Requirement: From the records below, copy each line in which the string "features" occurs.

=== Begin Enclosure ===

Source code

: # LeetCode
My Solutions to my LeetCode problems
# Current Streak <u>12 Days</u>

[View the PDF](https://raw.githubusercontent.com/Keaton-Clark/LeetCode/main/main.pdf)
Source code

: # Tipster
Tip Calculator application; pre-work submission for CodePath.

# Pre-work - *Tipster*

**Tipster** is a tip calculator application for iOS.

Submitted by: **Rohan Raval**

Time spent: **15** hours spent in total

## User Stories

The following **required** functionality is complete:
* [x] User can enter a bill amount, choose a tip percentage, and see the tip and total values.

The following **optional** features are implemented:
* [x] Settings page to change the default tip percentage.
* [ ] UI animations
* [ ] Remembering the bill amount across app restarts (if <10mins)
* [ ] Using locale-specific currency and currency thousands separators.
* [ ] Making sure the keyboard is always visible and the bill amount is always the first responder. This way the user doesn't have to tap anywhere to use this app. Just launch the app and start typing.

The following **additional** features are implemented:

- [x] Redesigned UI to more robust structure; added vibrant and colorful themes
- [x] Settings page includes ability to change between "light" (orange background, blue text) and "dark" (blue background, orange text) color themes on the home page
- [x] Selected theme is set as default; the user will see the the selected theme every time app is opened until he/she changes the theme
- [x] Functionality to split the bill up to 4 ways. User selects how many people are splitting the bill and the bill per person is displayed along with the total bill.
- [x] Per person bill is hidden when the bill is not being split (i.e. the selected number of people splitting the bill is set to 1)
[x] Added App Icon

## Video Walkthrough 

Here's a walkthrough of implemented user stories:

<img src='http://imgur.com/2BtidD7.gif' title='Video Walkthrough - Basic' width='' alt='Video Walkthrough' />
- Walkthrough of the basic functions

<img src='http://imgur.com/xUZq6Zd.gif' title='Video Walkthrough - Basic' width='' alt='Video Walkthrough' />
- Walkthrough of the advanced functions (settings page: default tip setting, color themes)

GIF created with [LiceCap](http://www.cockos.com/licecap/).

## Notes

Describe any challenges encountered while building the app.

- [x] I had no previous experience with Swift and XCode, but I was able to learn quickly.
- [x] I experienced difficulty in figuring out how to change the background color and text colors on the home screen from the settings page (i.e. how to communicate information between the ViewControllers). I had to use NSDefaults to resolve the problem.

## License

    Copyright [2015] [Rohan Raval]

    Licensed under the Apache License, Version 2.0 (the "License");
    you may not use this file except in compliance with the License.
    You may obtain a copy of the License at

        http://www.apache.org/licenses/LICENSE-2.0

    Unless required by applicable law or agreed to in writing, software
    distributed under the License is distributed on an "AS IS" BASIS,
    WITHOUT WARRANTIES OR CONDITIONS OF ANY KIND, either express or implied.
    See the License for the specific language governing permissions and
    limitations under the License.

=== End Enclosure ===

Response for this exercise:
The following **optional** features are implemented:
The following **additional** features are implemented:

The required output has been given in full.